Because the additives and other interfering contaminants that may be present in a used oil sample remain dissolved or suspended in the oil, the condensed water in the toluene is free from interference effects and is a true count of water present in the sample.
Another less commonly used method is ASTM D1533, which is used for determining water concentrations down to 10 ppm or less in transformer oils using a coulometric Karl Fischer reagent.
One of the simplest and most convenient ways to determine water concentrations in the field is by using a calcium hydride test kit. This method employs the known reaction of water with solid calcium hydride to produce hydrogen gas. Because the reaction occurs stoiciometrically, the amount of hydrogen gas liberated is directly proportional to the amount of water present in the sample.
Therefore, the water content of the sample can be determined by measuring the rise in pressure in a sealed container due to the liberation of hydrogen gas as any water in the sample reacts with the calcium hydride. Used correctly, these test kits are reported to be accurate down to 50 ppm free or emulsified water.

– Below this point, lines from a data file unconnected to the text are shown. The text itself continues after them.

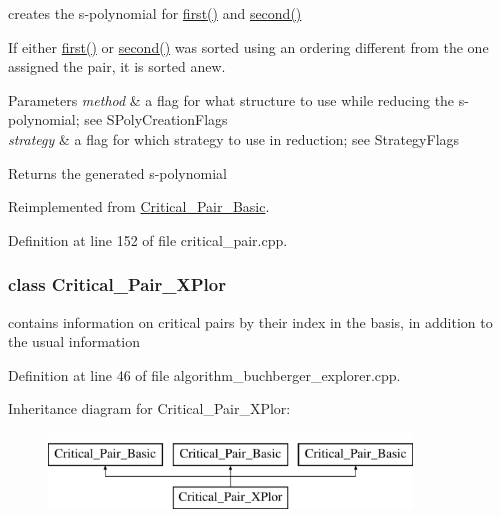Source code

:creates the s-\/polynomial for \hyperlink{group___g_b_computation_a6e251e3724fde2c610d921f93889eb67}{first()} and \hyperlink{group___g_b_computation_a06da1cbbe1451962b68f2bbf90855fae}{second()} 

If either \hyperlink{group___g_b_computation_a6e251e3724fde2c610d921f93889eb67}{first()} or \hyperlink{group___g_b_computation_a06da1cbbe1451962b68f2bbf90855fae}{second()} was sorted using an ordering different from the one assigned the pair, it is sorted anew. 
\begin{DoxyParams}{Parameters}
{\em method} & a flag for what structure to use while reducing the s-\/polynomial; see S\+Poly\+Creation\+Flags \\
\hline
{\em strategy} & a flag for which strategy to use in reduction; see Strategy\+Flags \\
\hline
\end{DoxyParams}
\begin{DoxyReturn}{Returns}
the generated s-\/polynomial 
\end{DoxyReturn}


Reimplemented from \hyperlink{group___g_b_computation_aedcb486aa7298a6ed5a1980890df0780}{Critical\+\_\+\+Pair\+\_\+\+Basic}.



Definition at line 152 of file critical\+\_\+pair.\+cpp.

\label{class_critical___pair___x_plor}
\subsubsection{class Critical\+\_\+\+Pair\+\_\+\+X\+Plor}
contains information on critical pairs by their index in the basis, in addition to the usual information 

Definition at line 46 of file algorithm\+\_\+buchberger\+\_\+explorer.\+cpp.

Inheritance diagram for Critical\+\_\+\+Pair\+\_\+\+X\+Plor\+:\begin{figure}[H]
\begin{center}
\leavevmode
\includegraphics[height=2.000000cm]{group___g_b_computation}
\end{center}
\end{figure}
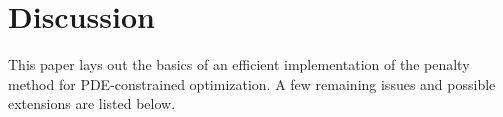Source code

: \documentclass{iopart}
\begin{document}
\section{Discussion}
\label{discussion}
This paper lays out the basics of an efficient implementation of the
penalty method for PDE-constrained optimization. A few remaining issues
and possible extensions are listed below.
\end{document}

When the amount of water present in an oil sample is below the saturation point, saturation (dew-point) meters can be used to indirectly quantify water content. The saturation point of an oil is simply the point at which the oil contains as much water in the dissolved state as possible, at a given temperature.
At this point, the oil is saturated or has a relative humidity of 100 percent. Most saturation meters use a thin film capacitive device, whose capacitance changes depending on the relative humidity of the fluid in which it is submerged. Saturation meters have proven to be accurate and reliable at determining the percent saturation of used oils.
The biggest drawback with saturation meters is the fact that the saturation point is strongly dependent on temperature as well as the presence (or absence) of polar species, including additives, contaminants and wear particles. In addition, with water levels in excess of the saturation point, typically 200 to 600 ppm for most industrial oils, saturation meters are unable to quantify water content accurately.
Despite these limitations, saturation meters can be a useful trending tool to determine moisture onsite, provided they are used frequently and routinely.
Monitoring and controlling water levels in any lubricating system is important. Whether it is a large diesel engine, a steam turbine, a hydraulic system or an electrical transformer, water can have a significant impact on equipment reliability and longevity.
Regular water monitoring, whether it be a simple onsite crackle test or a lab-based Karl Fischer moisture test should become a standard condition-monitoring tool. But remember, like all tests, the methods used to detect water in oil have strengths and weaknesses, so be sure to select the one that meets your needs and desired detection limits.